**WHAT YOU NEED TO DO**
Would you return, word for word, the lines of the data below from the line with "trabalho (parcialmente codificado)" through the line with "- Atividades Ensino", and no others?

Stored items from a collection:
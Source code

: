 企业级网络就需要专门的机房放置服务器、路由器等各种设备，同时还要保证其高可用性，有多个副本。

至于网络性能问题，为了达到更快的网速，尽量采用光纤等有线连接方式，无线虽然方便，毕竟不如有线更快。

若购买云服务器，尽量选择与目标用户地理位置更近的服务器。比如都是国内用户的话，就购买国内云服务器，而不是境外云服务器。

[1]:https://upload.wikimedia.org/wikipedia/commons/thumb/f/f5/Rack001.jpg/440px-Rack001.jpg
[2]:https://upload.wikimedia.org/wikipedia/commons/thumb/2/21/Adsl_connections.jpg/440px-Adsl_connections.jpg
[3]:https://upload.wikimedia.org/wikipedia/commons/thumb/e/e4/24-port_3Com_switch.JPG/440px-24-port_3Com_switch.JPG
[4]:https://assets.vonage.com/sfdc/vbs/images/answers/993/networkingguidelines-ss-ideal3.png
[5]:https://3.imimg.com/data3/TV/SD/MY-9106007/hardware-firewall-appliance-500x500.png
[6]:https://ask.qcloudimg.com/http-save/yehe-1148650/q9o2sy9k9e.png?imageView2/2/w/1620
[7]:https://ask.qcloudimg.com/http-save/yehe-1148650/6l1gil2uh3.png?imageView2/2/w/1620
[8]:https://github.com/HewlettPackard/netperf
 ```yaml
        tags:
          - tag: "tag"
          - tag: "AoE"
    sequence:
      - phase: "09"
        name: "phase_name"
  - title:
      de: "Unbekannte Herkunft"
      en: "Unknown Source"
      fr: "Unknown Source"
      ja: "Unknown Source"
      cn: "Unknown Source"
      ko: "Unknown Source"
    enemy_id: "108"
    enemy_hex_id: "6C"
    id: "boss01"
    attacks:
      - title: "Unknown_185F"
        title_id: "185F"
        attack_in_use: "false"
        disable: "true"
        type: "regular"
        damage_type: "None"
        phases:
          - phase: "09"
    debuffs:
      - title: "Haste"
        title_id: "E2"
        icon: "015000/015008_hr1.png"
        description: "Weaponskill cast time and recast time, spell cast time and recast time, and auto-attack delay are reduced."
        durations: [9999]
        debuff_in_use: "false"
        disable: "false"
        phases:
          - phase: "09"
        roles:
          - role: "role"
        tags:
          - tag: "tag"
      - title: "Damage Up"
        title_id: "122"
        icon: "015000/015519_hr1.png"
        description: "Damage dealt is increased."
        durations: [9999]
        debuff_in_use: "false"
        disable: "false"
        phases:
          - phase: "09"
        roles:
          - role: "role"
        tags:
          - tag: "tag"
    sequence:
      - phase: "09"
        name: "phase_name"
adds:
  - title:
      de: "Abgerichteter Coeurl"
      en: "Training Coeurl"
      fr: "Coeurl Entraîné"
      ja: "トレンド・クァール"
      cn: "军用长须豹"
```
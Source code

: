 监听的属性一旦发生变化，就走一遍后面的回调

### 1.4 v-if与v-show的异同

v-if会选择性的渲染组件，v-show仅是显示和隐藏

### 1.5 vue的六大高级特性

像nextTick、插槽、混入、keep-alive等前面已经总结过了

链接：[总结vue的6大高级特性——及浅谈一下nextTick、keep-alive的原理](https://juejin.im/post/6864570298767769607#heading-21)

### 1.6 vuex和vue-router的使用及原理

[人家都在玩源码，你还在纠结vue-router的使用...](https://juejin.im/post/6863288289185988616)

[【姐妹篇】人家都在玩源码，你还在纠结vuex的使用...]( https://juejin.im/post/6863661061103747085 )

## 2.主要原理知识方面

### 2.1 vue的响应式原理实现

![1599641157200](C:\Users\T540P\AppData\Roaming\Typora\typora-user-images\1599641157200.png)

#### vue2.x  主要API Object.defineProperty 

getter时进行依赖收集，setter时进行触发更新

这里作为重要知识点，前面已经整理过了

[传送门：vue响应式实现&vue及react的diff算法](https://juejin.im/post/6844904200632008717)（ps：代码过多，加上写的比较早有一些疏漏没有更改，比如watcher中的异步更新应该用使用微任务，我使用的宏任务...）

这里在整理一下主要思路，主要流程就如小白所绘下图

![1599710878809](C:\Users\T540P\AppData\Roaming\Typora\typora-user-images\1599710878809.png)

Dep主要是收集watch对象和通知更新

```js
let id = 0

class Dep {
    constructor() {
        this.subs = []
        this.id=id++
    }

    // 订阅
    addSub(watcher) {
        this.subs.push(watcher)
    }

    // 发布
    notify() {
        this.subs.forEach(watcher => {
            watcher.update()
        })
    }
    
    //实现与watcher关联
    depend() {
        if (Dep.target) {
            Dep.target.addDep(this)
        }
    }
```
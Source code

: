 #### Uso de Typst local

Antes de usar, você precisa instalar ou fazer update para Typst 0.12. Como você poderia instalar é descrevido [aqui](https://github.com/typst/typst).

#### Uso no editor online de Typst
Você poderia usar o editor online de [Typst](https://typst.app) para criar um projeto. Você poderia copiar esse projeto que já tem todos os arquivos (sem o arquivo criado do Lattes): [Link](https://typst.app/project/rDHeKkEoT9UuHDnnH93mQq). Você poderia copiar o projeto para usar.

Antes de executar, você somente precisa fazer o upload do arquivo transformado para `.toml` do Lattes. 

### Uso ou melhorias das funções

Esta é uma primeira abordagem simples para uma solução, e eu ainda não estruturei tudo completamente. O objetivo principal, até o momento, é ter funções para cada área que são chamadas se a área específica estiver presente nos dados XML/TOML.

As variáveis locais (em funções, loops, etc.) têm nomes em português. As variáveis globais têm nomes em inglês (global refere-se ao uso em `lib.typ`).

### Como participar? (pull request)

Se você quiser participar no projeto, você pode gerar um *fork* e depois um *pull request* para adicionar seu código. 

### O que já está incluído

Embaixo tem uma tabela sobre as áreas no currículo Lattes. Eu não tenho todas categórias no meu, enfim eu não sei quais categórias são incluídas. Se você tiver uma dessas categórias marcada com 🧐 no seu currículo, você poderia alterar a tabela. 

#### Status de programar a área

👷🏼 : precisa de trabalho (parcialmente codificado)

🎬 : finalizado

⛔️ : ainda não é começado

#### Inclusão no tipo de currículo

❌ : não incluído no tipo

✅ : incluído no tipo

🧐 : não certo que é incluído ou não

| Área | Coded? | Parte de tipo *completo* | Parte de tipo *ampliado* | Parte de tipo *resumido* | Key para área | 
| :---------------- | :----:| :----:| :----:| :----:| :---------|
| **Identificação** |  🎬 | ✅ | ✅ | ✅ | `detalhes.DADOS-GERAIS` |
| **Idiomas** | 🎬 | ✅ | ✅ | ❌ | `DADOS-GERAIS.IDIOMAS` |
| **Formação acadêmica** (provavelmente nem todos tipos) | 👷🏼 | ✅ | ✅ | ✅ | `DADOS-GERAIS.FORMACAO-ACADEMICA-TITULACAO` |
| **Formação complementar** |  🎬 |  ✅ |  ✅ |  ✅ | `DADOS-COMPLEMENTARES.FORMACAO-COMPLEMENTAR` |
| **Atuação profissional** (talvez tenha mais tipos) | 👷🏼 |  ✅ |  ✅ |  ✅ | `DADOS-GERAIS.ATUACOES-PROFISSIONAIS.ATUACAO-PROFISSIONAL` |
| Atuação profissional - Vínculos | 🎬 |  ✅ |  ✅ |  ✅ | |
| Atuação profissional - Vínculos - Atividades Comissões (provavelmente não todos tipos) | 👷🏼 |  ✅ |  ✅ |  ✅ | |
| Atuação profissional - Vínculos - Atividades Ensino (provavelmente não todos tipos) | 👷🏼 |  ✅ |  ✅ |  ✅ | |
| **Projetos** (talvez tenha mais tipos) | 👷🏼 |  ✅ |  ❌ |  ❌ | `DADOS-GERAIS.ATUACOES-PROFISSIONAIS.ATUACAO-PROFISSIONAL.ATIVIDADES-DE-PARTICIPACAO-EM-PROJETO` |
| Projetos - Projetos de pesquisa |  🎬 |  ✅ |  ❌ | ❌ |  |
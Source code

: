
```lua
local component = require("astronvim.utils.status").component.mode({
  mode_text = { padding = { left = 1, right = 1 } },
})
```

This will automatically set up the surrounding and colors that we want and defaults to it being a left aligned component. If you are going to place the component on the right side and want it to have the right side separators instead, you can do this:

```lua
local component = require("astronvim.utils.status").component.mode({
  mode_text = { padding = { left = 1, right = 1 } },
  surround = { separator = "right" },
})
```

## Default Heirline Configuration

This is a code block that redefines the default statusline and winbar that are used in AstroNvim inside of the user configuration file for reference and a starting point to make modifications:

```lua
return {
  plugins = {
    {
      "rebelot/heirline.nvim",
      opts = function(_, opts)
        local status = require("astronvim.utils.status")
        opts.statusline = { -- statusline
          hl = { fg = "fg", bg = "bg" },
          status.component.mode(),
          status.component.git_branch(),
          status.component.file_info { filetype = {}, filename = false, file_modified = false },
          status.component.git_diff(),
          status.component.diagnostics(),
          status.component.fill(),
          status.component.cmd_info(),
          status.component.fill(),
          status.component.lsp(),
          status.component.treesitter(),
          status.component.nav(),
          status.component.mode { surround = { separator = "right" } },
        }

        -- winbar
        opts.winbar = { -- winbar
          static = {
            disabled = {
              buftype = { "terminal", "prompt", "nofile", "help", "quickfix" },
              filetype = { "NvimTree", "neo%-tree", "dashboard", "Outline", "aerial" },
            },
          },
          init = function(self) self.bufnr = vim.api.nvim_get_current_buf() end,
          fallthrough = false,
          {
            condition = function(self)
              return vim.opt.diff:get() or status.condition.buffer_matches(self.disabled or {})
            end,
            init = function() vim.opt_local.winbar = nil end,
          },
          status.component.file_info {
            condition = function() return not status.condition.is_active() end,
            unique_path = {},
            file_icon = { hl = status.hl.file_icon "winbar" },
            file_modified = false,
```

**RESPONSE TO THIS EXERCISE**
👷🏼 : precisa de trabalho (parcialmente codificado)

🎬 : finalizado

⛔️ : ainda não é começado

#### Inclusão no tipo de currículo

❌ : não incluído no tipo

✅ : incluído no tipo

🧐 : não certo que é incluído ou não

| Área | Coded? | Parte de tipo *completo* | Parte de tipo *ampliado* | Parte de tipo *resumido* | Key para área | 
| :---------------- | :----:| :----:| :----:| :----:| :---------|
| **Identificação** |  🎬 | ✅ | ✅ | ✅ | `detalhes.DADOS-GERAIS` |
| **Idiomas** | 🎬 | ✅ | ✅ | ❌ | `DADOS-GERAIS.IDIOMAS` |
| **Formação acadêmica** (provavelmente nem todos tipos) | 👷🏼 | ✅ | ✅ | ✅ | `DADOS-GERAIS.FORMACAO-ACADEMICA-TITULACAO` |
| **Formação complementar** |  🎬 |  ✅ |  ✅ |  ✅ | `DADOS-COMPLEMENTARES.FORMACAO-COMPLEMENTAR` |
| **Atuação profissional** (talvez tenha mais tipos) | 👷🏼 |  ✅ |  ✅ |  ✅ | `DADOS-GERAIS.ATUACOES-PROFISSIONAIS.ATUACAO-PROFISSIONAL` |
| Atuação profissional - Vínculos | 🎬 |  ✅ |  ✅ |  ✅ | |
| Atuação profissional - Vínculos - Atividades Comissões (provavelmente não todos tipos) | 👷🏼 |  ✅ |  ✅ |  ✅ | |
| Atuação profissional - Vínculos - Atividades Ensino (provavelmente não todos tipos) | 👷🏼 |  ✅ |  ✅ |  ✅ | |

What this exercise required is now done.